*** Begin section ***

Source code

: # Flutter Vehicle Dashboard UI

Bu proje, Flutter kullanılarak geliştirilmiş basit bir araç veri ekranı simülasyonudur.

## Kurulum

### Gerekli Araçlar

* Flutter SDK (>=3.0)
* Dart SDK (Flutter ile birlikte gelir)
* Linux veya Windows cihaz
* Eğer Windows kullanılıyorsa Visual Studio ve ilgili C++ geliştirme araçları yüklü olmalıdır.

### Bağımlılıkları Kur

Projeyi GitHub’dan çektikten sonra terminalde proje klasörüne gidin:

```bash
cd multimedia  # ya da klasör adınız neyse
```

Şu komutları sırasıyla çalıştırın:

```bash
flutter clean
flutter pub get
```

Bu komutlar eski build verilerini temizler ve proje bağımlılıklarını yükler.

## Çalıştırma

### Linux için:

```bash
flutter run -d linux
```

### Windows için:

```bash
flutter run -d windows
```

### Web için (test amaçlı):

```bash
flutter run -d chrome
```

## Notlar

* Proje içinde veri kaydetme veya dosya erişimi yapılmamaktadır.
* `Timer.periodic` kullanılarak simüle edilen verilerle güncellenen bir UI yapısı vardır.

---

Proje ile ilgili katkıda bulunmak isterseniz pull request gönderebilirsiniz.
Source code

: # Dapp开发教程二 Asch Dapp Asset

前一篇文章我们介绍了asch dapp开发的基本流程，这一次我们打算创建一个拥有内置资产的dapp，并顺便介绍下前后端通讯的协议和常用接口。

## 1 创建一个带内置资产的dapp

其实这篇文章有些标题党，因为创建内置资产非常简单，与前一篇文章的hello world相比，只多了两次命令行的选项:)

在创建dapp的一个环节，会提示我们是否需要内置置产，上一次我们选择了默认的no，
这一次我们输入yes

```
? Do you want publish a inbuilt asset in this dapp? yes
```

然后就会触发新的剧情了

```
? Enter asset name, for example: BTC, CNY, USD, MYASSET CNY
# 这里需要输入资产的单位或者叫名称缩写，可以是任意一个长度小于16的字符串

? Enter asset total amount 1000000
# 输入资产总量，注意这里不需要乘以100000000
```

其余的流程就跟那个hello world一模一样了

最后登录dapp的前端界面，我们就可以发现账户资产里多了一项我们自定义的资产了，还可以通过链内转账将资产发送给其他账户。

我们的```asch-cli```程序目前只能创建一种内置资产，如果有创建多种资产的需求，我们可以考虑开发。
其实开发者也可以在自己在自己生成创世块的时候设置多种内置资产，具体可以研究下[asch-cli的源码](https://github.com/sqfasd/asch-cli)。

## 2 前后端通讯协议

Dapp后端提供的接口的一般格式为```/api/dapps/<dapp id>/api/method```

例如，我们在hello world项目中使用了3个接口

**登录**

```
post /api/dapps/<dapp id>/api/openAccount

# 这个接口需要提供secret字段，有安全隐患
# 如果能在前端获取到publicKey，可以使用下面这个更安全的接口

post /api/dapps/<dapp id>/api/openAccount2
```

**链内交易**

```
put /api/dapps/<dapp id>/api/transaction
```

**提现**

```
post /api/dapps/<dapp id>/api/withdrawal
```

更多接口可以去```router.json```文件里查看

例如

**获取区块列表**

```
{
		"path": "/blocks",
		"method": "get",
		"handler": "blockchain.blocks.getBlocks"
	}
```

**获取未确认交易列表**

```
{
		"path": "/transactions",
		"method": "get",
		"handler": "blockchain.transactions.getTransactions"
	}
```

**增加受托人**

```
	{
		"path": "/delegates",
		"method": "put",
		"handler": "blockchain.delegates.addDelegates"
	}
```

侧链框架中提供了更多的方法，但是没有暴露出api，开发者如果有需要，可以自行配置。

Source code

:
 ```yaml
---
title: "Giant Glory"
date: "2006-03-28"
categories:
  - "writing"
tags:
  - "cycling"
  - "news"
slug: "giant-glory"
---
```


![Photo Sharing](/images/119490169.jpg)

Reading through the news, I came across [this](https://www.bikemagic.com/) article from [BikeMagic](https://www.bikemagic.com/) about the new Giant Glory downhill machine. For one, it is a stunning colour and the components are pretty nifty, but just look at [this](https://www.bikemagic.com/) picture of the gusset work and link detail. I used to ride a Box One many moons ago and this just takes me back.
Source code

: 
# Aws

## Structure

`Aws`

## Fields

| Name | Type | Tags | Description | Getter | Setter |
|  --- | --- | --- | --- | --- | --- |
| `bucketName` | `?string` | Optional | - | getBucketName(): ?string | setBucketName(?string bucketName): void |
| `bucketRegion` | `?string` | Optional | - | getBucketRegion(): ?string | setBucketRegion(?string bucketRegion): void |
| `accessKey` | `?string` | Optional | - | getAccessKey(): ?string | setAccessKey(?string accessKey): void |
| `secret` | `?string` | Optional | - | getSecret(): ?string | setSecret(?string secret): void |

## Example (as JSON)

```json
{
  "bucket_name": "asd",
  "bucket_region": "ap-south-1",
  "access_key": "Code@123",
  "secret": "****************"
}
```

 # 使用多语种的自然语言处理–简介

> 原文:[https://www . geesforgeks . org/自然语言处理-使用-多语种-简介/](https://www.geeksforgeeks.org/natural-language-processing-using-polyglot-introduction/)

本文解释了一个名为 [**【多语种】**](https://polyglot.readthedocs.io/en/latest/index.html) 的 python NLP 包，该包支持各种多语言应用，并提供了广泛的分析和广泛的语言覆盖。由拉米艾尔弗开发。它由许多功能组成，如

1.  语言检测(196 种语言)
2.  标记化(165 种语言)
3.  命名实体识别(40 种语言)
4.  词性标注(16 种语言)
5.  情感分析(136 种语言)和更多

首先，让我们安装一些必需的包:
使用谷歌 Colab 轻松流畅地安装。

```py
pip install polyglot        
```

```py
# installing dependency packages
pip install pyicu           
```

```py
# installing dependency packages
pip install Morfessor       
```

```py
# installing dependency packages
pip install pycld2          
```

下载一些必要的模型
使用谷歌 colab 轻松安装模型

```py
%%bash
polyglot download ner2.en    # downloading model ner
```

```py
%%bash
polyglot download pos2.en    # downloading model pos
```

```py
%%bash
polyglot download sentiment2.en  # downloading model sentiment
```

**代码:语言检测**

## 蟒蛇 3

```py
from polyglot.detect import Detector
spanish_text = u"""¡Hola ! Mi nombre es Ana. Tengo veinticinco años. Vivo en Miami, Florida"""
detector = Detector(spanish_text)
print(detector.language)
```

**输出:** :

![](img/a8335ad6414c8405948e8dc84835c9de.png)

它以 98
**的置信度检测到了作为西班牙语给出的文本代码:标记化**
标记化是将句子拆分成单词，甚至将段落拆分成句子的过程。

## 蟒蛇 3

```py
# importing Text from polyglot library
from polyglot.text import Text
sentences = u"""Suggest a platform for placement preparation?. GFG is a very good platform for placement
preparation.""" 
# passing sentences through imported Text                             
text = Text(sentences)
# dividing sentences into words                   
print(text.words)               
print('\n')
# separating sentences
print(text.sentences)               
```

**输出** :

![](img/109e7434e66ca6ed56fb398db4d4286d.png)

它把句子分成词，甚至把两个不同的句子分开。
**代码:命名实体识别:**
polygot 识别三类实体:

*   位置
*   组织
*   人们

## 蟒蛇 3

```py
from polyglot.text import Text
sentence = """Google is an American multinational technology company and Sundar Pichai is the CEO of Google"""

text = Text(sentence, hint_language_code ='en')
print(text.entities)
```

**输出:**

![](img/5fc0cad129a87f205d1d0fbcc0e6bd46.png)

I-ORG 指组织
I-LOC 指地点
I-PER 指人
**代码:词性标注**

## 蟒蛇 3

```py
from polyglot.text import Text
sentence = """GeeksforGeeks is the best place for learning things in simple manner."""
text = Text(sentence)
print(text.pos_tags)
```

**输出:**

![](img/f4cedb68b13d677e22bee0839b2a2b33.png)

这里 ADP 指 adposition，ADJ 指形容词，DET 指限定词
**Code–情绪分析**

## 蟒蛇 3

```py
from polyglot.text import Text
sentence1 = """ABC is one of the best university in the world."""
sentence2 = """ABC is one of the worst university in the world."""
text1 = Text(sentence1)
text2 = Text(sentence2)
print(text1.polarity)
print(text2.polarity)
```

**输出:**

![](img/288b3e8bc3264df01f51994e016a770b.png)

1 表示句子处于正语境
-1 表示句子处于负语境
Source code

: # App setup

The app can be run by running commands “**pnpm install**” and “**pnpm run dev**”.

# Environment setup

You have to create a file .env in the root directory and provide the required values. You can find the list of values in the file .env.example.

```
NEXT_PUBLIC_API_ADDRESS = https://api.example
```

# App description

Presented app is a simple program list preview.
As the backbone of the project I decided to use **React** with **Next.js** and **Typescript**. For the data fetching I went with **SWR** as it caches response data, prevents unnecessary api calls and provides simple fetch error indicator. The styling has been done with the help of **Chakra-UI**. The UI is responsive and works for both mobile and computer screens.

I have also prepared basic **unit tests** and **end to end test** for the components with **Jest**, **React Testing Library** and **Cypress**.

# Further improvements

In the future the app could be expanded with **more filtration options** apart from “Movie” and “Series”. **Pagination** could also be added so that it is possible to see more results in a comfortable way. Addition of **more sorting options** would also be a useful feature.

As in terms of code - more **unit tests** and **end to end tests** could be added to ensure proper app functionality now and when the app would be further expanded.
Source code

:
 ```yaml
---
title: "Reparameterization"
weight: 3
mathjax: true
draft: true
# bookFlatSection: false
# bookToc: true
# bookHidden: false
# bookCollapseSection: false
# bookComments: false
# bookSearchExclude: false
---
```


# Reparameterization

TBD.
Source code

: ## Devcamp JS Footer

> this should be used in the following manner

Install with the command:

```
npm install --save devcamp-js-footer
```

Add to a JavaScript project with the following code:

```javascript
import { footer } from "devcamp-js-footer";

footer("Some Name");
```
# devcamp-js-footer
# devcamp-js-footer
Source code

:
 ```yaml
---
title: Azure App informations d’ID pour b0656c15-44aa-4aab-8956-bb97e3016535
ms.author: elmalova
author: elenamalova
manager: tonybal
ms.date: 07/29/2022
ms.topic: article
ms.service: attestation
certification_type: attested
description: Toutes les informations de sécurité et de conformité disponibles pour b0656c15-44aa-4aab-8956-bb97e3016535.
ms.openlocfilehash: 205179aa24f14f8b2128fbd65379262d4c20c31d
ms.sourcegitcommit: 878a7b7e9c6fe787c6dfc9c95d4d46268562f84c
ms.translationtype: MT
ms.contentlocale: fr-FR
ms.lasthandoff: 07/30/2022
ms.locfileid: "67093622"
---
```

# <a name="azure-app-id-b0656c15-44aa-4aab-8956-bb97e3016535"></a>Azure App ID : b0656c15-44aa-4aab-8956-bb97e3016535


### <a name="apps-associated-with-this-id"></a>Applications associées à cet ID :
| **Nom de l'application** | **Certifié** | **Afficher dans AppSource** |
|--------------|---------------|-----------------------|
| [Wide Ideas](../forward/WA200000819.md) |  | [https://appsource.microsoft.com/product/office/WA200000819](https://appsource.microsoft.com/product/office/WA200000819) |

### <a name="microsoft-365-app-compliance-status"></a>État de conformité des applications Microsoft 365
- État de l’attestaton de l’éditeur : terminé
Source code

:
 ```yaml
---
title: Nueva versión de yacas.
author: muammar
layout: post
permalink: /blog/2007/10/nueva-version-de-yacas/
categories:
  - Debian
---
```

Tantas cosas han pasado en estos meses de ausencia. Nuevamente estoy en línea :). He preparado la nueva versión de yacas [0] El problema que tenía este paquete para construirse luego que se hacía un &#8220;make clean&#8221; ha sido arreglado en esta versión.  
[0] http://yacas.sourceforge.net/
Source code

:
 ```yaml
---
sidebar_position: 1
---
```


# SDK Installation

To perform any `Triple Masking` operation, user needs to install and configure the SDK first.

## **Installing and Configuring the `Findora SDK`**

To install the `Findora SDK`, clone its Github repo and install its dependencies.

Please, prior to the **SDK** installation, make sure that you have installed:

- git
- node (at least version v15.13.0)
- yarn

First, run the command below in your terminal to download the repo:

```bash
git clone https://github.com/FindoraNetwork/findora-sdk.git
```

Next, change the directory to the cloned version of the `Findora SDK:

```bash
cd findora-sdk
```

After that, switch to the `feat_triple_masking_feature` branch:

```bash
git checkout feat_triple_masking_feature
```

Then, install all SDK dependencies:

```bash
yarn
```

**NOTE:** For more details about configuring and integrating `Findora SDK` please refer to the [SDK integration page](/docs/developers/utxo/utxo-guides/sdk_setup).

*** End section ***

**Exercise:** Print only the lines from the top of the data above down to the line holding "### Bağımlılıkları Kur", inclusive.

**Answer box:**
Source code

: # Flutter Vehicle Dashboard UI

Bu proje, Flutter kullanılarak geliştirilmiş basit bir araç veri ekranı simülasyonudur.

## Kurulum

### Gerekli Araçlar

* Flutter SDK (>=3.0)
* Dart SDK (Flutter ile birlikte gelir)
* Linux veya Windows cihaz
* Eğer Windows kullanılıyorsa Visual Studio ve ilgili C++ geliştirme araçları yüklü olmalıdır.

### Bağımlılıkları Kur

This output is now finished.